Abstract

Hyperspectral image (HSI) has been grown in popularity for its’ capacity to capture details about a scene. Convolutional Neural Networks (CNN) perform well in HSI classification, as they do in other areas of image processing. However, the majority of CNN techniques are two dimensional. In HSI, both spectral and spatial data are required to analyse. Considering that 3D CNN uses both kind of information, it is one of the best choice in this case. Although hyperspectral images have the advantage of conveying a lot of information, dealing with them might cause dimensionality-related issues like the "Curse of Dimensionality" due to the huge number of dimensions or spectrum. This is where feature extraction can help. In this paper, both supervised such as Linear Discriminant Analysis (LDA) and unsupervised Principal Component Analysis (PCA) have been used to discard irrelevant information. The 3D CNN along with activation function mish is then used for classification.

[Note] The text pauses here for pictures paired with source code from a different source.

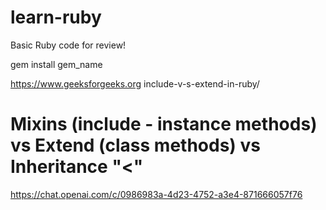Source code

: # learn-ruby
Basic Ruby code for review!

gem install gem_name

https://www.geeksforgeeks.org include-v-s-extend-in-ruby/

# Mixins (include - instance methods) vs Extend (class methods) vs Inheritance "<"
https://chat.openai.com/c/0986983a-4d23-4752-a3e4-871666057f76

Due to its computational complexity, 3D CNN is not widely used on its own, but things become simpler when dimension reduction techniques are used prior to CNN. In this paper, a method is proposed that has applied dimension reduction techniques PCA and LDA on the Indian Pine and Pavia University dataset separately as part of preprocessing. Then the transformed dataset was classified using a custom-made 3D CNN based model with an activation function called "mish". The experimental results suggest that, with an approximately 99% accuracy rate for both dataset, our approach is one of the best.